Stored data:
[Start of Attachment]

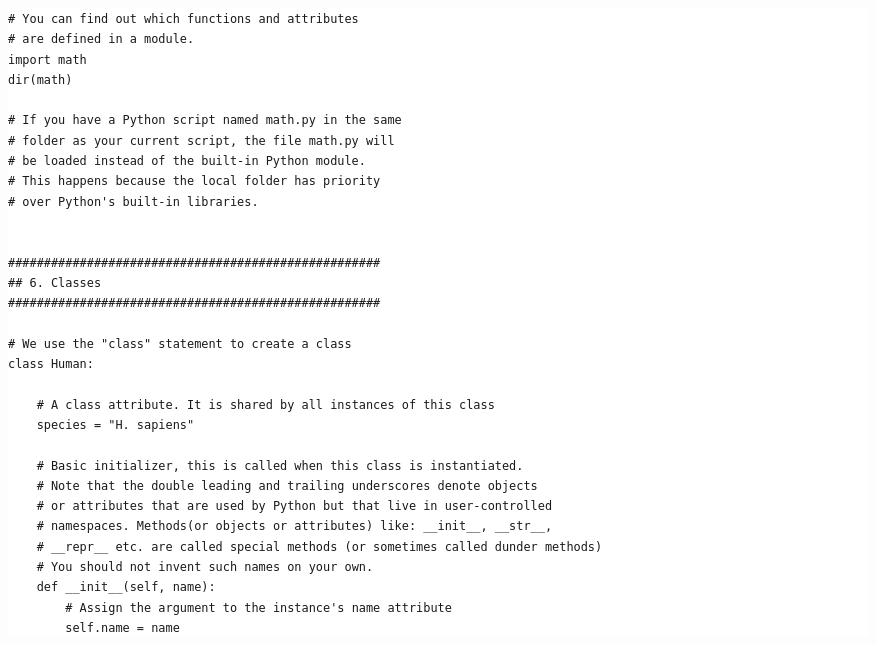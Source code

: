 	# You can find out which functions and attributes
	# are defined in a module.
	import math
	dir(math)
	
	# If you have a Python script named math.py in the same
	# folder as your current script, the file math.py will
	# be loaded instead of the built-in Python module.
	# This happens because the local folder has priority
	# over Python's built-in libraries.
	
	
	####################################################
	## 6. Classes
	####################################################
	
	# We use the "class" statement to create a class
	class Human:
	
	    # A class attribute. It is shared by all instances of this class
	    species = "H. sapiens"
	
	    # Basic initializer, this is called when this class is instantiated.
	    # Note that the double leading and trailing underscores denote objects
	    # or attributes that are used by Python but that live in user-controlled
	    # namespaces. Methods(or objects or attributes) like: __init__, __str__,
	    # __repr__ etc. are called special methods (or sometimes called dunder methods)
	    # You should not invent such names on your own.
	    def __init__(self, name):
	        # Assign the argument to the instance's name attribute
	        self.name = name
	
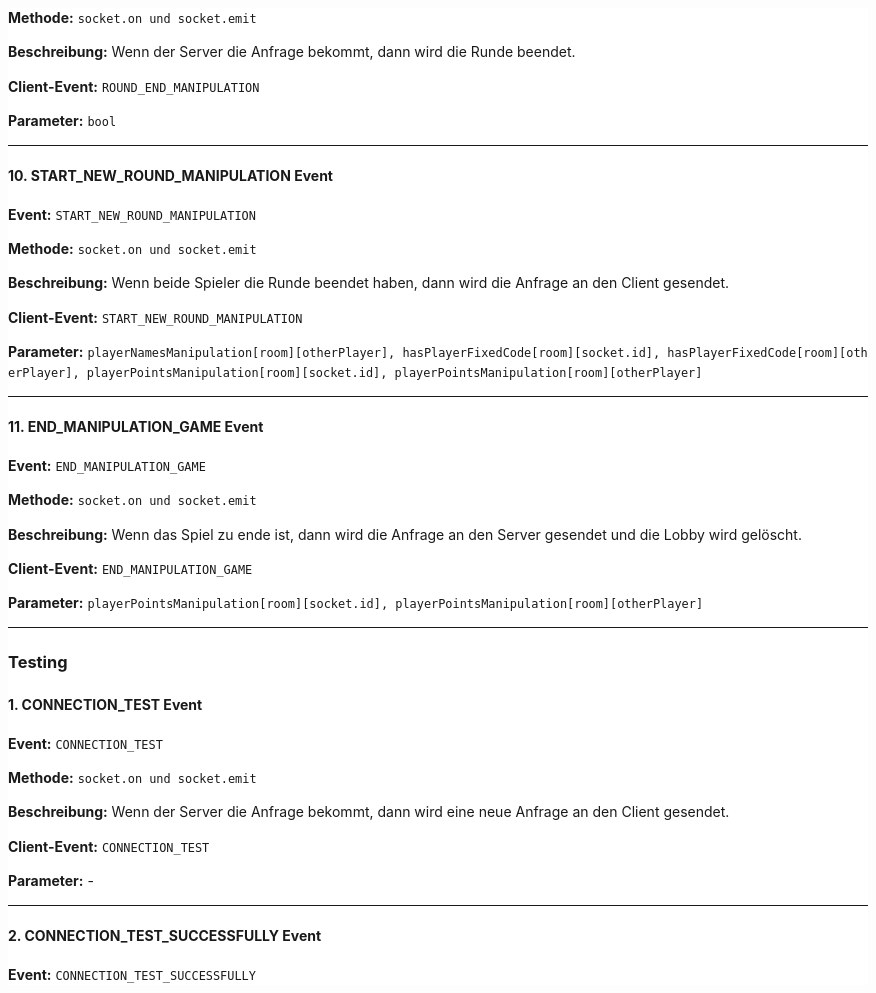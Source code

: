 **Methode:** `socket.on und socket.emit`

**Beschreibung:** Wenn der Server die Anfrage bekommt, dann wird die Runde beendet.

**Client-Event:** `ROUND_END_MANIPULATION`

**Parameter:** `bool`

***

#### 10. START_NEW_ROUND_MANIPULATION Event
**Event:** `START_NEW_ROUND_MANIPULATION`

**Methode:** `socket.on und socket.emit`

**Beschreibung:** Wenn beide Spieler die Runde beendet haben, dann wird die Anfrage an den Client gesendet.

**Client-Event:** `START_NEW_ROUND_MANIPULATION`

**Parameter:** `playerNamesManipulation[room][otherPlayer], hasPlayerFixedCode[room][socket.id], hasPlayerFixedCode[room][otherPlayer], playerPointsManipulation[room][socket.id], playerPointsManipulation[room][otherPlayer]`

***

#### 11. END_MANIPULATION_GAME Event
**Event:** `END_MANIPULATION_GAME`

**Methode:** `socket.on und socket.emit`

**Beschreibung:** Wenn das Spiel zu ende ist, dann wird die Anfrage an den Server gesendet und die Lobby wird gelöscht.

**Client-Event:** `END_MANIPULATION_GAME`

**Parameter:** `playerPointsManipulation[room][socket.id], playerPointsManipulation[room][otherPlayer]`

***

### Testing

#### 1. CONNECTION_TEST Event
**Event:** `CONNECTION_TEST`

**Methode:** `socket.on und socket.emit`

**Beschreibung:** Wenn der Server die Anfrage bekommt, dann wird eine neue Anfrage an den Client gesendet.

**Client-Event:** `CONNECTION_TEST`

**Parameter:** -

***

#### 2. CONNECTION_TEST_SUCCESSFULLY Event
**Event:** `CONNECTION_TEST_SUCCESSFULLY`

[End of Attachment]
[Start of Attachment]

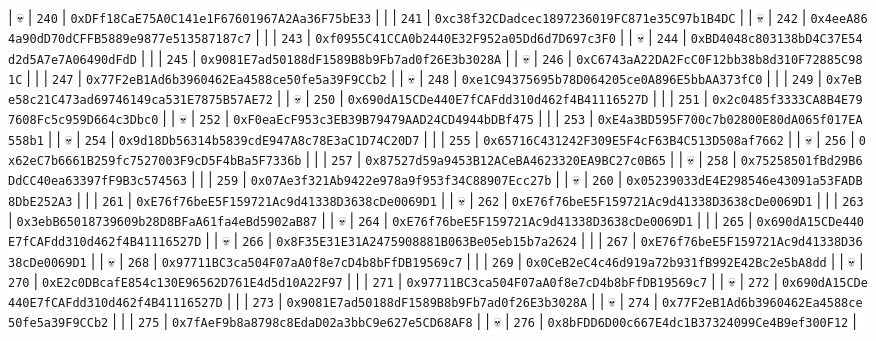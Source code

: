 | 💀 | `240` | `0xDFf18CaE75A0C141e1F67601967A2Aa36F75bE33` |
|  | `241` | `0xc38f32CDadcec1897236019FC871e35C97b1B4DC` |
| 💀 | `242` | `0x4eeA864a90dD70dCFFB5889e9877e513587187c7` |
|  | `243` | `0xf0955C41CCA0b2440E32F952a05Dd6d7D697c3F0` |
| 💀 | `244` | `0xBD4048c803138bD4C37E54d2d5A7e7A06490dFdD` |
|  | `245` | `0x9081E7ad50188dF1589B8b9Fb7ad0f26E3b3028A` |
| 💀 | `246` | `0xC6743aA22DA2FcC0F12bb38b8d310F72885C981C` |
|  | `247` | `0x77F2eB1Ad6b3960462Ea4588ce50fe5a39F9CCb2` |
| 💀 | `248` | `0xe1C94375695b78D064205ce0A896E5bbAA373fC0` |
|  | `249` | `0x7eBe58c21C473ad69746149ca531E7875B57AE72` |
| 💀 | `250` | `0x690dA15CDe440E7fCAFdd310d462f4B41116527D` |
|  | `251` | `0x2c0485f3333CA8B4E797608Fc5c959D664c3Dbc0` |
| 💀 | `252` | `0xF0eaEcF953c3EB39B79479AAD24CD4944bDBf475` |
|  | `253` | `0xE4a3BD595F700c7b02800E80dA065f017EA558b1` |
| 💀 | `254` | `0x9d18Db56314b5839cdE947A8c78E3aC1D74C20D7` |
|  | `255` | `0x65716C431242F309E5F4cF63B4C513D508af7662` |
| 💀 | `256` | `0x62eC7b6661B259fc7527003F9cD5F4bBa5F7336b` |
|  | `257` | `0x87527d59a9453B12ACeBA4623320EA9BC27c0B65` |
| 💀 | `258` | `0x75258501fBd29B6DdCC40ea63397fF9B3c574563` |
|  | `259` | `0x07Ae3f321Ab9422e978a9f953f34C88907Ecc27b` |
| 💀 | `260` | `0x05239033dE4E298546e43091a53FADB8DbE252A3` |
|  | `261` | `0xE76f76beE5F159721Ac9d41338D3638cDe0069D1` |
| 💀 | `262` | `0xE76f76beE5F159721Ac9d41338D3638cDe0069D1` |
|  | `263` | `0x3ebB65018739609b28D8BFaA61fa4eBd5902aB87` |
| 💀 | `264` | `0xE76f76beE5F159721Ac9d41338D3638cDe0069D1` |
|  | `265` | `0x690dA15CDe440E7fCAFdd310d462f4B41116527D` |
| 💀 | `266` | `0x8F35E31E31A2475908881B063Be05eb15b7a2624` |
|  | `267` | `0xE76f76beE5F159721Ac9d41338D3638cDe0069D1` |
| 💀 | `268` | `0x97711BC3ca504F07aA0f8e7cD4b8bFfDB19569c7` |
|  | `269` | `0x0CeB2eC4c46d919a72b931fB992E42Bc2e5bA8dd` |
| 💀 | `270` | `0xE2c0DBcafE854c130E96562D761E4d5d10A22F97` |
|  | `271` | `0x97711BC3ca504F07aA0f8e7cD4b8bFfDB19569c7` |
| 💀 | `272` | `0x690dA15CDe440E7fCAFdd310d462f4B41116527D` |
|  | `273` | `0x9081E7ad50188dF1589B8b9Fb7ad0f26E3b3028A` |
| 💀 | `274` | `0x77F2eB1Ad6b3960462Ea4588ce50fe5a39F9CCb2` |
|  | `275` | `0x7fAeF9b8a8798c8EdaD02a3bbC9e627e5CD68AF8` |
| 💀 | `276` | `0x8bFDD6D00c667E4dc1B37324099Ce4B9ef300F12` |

[End of Attachment]
[Start of Attachment]

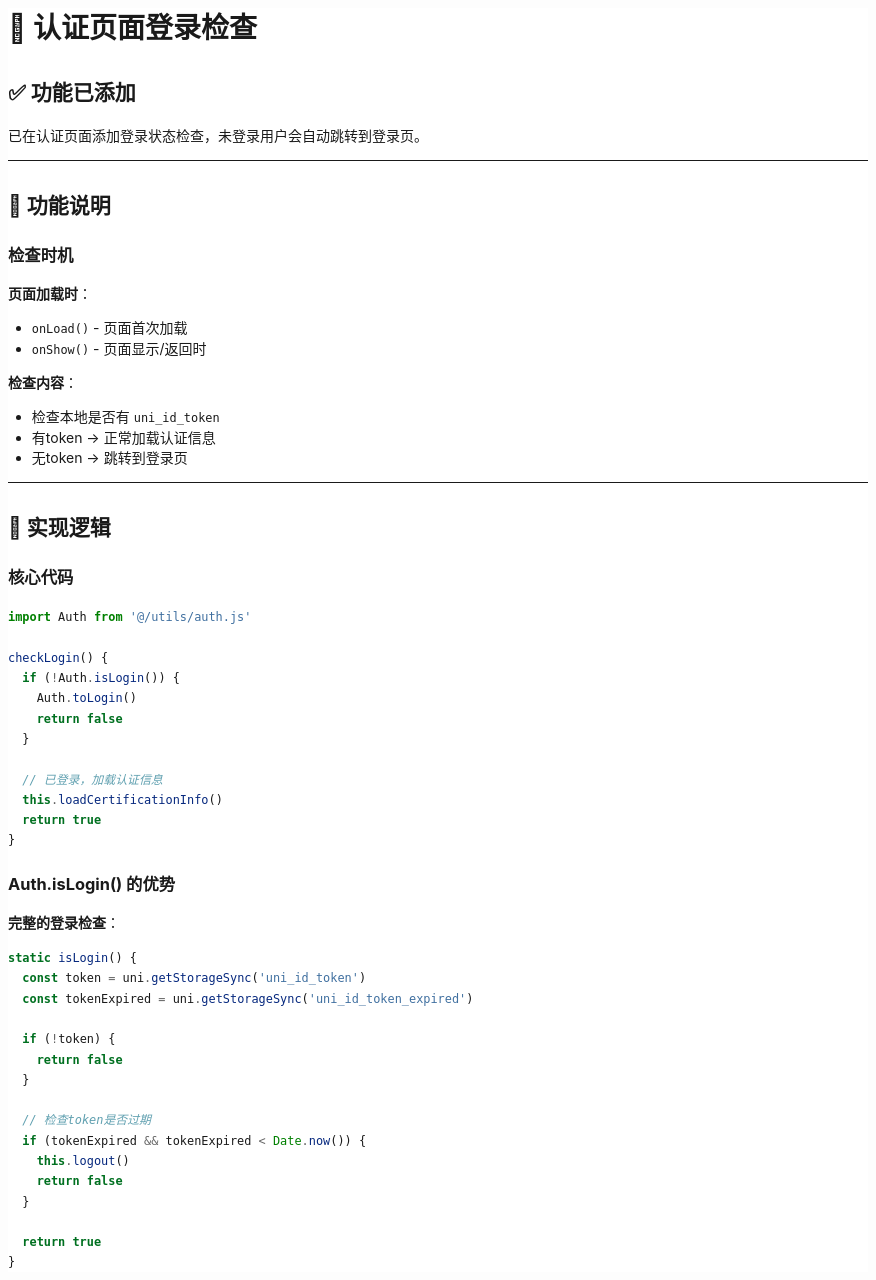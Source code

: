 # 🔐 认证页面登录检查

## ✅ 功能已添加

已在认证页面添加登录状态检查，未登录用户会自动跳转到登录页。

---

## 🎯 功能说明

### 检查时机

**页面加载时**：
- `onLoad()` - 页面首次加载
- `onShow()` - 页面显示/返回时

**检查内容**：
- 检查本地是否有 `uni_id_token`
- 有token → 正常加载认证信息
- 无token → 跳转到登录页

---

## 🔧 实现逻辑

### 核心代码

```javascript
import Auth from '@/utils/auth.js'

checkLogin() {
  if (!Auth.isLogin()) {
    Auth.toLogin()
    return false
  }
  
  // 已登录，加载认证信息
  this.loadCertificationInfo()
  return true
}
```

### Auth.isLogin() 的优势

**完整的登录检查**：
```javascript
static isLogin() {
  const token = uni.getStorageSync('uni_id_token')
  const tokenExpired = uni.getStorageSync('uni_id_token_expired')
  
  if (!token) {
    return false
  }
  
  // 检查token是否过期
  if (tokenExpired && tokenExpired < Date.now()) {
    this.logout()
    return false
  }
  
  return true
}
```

[End of Attachment]

▶ _TASK PROMPT_
How many lines above include the word "your"? Answer with the number alone.

▶ _THE COMPLETED TASK_
2